What can be done? Some don’t want to even think about it—people and businesses must pay for their sins and excesses, even if it brings the whole economy to ruin, the foolish and the cautious as well. However, the Republican government decided it could not live with big banks going bankrupt and further loans and credit going to zero. So, they rescued the banks by buying some of their mortgages and by adding to the bank reserve accounts kept at the Federal Reserve. The result was that most of the big banks survived, but the little guys with mortgages on their houses greater than the present worth of their homes, suffered. Suffered enough to lash out at the party now in power, voting them out of office and putting in the very party that helped created the bubble in the first place.

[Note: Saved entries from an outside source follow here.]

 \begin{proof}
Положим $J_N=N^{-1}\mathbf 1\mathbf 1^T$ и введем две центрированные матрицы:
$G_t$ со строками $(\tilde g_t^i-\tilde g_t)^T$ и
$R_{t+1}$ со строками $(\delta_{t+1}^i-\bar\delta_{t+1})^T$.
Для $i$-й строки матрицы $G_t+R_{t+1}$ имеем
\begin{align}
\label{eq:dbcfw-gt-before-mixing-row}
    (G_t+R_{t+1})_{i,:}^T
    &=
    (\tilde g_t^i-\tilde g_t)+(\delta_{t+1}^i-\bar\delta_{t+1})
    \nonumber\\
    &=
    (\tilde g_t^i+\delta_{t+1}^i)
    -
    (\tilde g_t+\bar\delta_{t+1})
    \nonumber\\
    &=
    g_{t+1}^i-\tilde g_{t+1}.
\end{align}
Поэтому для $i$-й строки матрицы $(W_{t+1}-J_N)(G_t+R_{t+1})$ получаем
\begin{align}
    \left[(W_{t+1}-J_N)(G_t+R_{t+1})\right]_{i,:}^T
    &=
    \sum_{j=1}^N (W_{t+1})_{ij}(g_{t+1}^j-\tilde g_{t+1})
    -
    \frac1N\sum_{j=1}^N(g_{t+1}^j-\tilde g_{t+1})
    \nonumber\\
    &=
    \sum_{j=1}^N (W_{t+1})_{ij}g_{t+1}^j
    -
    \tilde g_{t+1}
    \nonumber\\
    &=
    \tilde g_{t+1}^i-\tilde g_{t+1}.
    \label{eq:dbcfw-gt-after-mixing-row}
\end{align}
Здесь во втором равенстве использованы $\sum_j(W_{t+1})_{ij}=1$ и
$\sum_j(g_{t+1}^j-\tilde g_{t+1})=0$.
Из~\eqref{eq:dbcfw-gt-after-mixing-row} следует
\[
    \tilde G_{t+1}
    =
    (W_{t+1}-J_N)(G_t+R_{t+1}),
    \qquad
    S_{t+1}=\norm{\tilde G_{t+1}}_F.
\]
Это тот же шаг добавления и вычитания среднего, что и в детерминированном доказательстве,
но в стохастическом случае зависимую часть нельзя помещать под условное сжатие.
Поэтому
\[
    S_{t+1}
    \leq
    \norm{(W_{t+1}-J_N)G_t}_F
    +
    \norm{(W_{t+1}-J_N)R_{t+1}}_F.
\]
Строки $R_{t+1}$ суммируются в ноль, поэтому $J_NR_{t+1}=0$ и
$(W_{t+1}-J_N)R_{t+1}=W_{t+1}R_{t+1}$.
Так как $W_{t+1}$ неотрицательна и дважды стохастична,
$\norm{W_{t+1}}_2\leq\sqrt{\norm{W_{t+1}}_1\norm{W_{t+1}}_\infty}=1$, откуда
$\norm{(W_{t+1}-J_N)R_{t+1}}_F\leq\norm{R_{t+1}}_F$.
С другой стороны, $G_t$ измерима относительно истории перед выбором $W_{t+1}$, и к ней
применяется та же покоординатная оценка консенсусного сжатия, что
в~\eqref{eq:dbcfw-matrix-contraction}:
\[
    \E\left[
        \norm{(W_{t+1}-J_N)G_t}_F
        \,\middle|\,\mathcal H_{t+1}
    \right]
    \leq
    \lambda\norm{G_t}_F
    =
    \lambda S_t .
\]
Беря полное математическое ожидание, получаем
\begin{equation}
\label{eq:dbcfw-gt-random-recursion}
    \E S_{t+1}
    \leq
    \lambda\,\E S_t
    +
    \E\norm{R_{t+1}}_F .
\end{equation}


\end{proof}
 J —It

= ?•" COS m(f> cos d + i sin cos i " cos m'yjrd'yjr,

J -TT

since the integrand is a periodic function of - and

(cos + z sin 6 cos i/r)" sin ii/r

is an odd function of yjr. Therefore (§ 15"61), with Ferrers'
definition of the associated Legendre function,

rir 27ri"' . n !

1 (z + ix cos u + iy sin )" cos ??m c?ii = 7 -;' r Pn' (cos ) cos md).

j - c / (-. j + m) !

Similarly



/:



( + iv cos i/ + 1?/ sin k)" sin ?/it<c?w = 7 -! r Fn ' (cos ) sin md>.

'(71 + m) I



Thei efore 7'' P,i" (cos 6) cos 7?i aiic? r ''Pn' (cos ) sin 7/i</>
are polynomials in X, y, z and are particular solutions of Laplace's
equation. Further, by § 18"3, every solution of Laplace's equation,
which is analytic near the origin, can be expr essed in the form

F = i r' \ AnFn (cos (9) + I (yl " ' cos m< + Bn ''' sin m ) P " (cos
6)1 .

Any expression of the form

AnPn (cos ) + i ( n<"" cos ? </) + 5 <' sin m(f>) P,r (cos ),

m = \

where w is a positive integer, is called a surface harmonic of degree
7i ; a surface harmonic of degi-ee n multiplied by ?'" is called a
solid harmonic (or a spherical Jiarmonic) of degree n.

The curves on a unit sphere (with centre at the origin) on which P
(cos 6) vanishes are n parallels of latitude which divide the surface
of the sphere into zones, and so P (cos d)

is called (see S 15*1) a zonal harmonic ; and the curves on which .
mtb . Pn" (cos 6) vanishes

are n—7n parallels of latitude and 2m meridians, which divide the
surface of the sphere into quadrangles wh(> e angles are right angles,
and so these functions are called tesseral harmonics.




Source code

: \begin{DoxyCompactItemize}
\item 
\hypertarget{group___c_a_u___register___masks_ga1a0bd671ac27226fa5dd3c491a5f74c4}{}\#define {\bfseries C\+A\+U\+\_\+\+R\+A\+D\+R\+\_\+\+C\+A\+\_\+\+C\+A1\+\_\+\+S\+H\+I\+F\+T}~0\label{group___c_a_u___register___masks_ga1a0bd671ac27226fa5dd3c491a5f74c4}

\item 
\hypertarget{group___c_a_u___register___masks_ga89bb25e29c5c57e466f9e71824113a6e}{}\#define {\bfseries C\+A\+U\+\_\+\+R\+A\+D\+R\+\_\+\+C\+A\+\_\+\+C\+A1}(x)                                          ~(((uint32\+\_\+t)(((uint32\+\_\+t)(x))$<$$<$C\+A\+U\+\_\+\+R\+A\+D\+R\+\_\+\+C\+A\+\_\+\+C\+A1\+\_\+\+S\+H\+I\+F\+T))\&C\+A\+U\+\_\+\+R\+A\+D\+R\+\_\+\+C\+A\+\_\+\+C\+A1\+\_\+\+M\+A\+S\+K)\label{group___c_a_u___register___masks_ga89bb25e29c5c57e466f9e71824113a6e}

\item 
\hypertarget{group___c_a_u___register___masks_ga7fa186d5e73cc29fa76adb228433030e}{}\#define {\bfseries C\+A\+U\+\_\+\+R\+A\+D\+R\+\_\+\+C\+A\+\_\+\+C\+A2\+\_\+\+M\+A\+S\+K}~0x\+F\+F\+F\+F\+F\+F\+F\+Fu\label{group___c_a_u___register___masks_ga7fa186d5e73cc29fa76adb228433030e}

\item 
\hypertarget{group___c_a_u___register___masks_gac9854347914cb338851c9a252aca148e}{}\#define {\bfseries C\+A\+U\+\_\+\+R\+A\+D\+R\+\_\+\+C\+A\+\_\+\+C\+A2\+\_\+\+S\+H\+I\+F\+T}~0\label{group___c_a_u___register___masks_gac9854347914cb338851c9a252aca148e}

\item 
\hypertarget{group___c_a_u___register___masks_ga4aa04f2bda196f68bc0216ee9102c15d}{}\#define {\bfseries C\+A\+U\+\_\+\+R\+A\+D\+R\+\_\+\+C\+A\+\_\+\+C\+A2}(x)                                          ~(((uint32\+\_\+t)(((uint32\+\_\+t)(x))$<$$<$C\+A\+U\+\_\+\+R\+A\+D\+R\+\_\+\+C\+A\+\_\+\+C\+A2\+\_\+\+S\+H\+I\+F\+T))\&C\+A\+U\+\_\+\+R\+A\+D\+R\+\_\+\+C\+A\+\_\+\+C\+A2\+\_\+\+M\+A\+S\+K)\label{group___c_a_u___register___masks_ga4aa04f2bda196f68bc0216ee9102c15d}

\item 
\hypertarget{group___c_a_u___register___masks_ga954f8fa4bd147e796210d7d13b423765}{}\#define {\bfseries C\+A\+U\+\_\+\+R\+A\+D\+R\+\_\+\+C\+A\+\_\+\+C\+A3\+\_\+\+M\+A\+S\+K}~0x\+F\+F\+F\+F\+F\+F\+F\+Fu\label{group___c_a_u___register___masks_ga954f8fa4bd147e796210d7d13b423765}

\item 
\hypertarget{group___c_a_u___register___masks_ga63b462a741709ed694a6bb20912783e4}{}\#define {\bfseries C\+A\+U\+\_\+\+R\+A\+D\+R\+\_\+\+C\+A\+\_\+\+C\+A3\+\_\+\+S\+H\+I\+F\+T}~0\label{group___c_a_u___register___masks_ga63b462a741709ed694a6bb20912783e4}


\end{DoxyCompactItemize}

What could have been done differently? When a commercial bank makes a loan such as to an individual wanting to buy a house, it creates money. Out of thin air, if you prefer colorful language. When the loan becomes non-performing, money is destroyed, again out of thin air. By law, a non-performing loan becomes a charge against the bank’s own capital—its reserves, its building, etc. As already noted, to prevent the bank from bankruptcy and credit freeze, the Fed gave it reserves. There is another alternative that was never discussed. If declines in home values and broken mortgages is ultimately the result of a law, then the law could be changed.
The rule now causing such chaos serves a good purpose in normal times. It makes the banks consider extending credit without good assurance of repayment. It did not work. In the hubris of get rich quick, banks (and their customers) threw caution to the wind. In crisis times, sticking to the rule adds to the chaos. The law could be changed one time to get the economy out of its morass. If loans created money out of thin air, then the financial contracts can be voided in the same way (or at least greatly reduced) and the banks could start over doing what they normally do. This would have been an alternative to the Fed injecting huge amounts of cash into bank reserves. Moral hazard would be created in any case—the banks may act irresponsibly again if they believe that they are will be bailed out—whether bailed out by the Fed or by a change in the rule of non-performing loans being a charge against their capital. This is a problem we have to live with.
The average person does not understand what drove Bush’s Republican Treasury Secretary, Paulson, to bail out the banks, so they are not grateful for something they can’t understand. All they know is that a lot of money was thrown around and they did not see any of it. None of it helped them with their mortgage payments where the mortgage was larger than the depreciated value of their homes. So they are angry with the Democrats who happen to be in power when the pain peaked. When people are angry, they lash out at whatever they can see.
If the Treasury and the Fed had created money for a larger stimulus and mortgage relief, instead of bailing out the banks (when there was a better way to save them by a rule change), people and the economy would be a lot happier today. We are not the first society to destroy itself by clinging to obsolete institutions. The barriers to full employment are symbolic (in the air, if you will), but few economists or politicians are helping the public understand its options. Treating the problem as if it were a moral failure, as Paul Krugman has pointed out, may doom us to the Japanese experience of over a decade of negative and zero growth after a real estate boom so large it can’t be accommodated with old thinking. Capitalism with its inevitable booms and busts can be saved without so much pain, but it will take bold rethinking of our institutions.